The first part of the tour leads participants past sites of various quondam refineries, the most important of which was Standard Oil, eventually to become Exxon Mobil. Waxman said the company still has a visible presence along the water, apparent to anyone who knows where to look: "They have a whole series of wells which are slurping up the Greenpoint oil spill. They do it very quietly, but they have several hundred recovery wells operating all over the area."

Most, he said, are camouflaged by other businesses or hidden behind fences. But why? "If you heard that there was free petroleum flowing out of the ground, you’d be over there with a bucket in ten minutes," he said. It's happened before: "About 15 years ago, there was some guy in Greenpoint who decided to set up a drill in his backyard. He was actually trying to harvest oil from the Greenpoint spill to heat his house." But once the drill punched through the limestone crust that sits beneath Greenpoint, the entire neighborhood began to reek of oil. "Apparently DEC had to drive around with specialized equipment to track down where this was, and at this guy’s house, they find a derrick in his backyard," he said.

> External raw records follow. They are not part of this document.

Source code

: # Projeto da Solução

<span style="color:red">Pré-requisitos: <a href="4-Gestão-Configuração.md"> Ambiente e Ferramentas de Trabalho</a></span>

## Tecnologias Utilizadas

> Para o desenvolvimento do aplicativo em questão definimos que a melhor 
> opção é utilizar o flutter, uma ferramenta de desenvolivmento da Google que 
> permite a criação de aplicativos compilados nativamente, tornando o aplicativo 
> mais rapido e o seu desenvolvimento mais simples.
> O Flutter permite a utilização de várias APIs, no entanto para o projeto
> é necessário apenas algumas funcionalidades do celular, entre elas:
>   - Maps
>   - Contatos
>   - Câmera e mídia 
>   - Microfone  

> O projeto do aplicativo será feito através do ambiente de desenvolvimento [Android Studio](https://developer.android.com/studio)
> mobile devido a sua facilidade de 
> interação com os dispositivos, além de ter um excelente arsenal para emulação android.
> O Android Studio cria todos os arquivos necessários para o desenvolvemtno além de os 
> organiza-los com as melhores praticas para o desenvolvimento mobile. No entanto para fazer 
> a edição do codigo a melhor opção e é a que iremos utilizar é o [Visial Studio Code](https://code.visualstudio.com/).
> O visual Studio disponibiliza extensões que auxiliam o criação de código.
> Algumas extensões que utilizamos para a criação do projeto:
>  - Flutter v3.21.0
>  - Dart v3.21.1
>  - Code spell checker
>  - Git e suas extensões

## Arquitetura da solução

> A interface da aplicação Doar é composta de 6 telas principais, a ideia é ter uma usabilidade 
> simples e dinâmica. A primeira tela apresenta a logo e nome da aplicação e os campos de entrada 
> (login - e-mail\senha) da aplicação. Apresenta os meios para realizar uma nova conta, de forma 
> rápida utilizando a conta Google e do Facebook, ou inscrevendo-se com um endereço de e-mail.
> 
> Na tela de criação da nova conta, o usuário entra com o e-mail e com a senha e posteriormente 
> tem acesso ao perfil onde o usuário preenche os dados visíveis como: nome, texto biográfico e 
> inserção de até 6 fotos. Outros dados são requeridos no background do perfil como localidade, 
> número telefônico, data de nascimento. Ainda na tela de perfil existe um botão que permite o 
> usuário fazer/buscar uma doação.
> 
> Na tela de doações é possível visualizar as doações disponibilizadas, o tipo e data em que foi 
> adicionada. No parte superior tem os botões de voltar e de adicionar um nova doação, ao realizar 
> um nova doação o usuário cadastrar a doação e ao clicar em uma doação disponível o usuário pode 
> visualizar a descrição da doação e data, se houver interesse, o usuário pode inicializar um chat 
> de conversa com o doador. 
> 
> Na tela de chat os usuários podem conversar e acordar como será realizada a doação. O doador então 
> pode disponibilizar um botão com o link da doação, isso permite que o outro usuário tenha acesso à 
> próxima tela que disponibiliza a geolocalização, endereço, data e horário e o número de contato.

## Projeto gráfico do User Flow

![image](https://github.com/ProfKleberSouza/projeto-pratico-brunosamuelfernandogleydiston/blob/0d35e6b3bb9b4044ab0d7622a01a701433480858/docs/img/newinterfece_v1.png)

Tourgoers then move along to the Meeker Avenue plumes, a concentration of "hazardous vapors" composed of chemicals that continue to hover over the ground—the noxious specter of dry cleaners past. It then ambles past the former Penny Bridge, which was replaced by the Kosciuszko Bridge in 1939.

Waxman cheekily refers to the area below the bridge as DUKBO—(Down Under the Kosciuszko Bridge Overpass)—"simply because I think we should get ahead of the real estate guys on this stuff." Unlike its Manhattan Bridge counterpart, DUKBO is populated not by wealthy loft owners and a well-manicured park, but a concentration of waste transfer stations, which together process around 40 percent of the 12 million tons of trash New York generates on a given day.

Waxman says his Poison Cauldron tour gives inquisitive New Yorkers a rare chance to pull aside the filth-streaked curtain and take a look at the inner-workings of their city. "Ninety-nine percent of New Yorkers don’t know Newtown Creek is there. They don’t know what happens to their garbage after it gets picked up, they don’t know where the gasoline in their car comes from, and they really have no clue about what these communities look like," he said. "I operate under the concept of 'it’s not good, it’s not bad, it just is.' Mainly I'm trying to build some awareness so people can make their own decisions."

By offering people a glimpse of the past, Waxman says he also hopes to inspire thoughts about the future. "The community really needs to start thinking about what they want the Newtown Creek of 2100 to look like. Do we want to think about it as an industrial base that even today supplies 18,000 blue collar jobs? Do we want to start thinking of converting it over to some sort of public space, or green space?"

"I just want people to start becoming familiar with the area, and understanding the consequences of the lifestyle we all lead."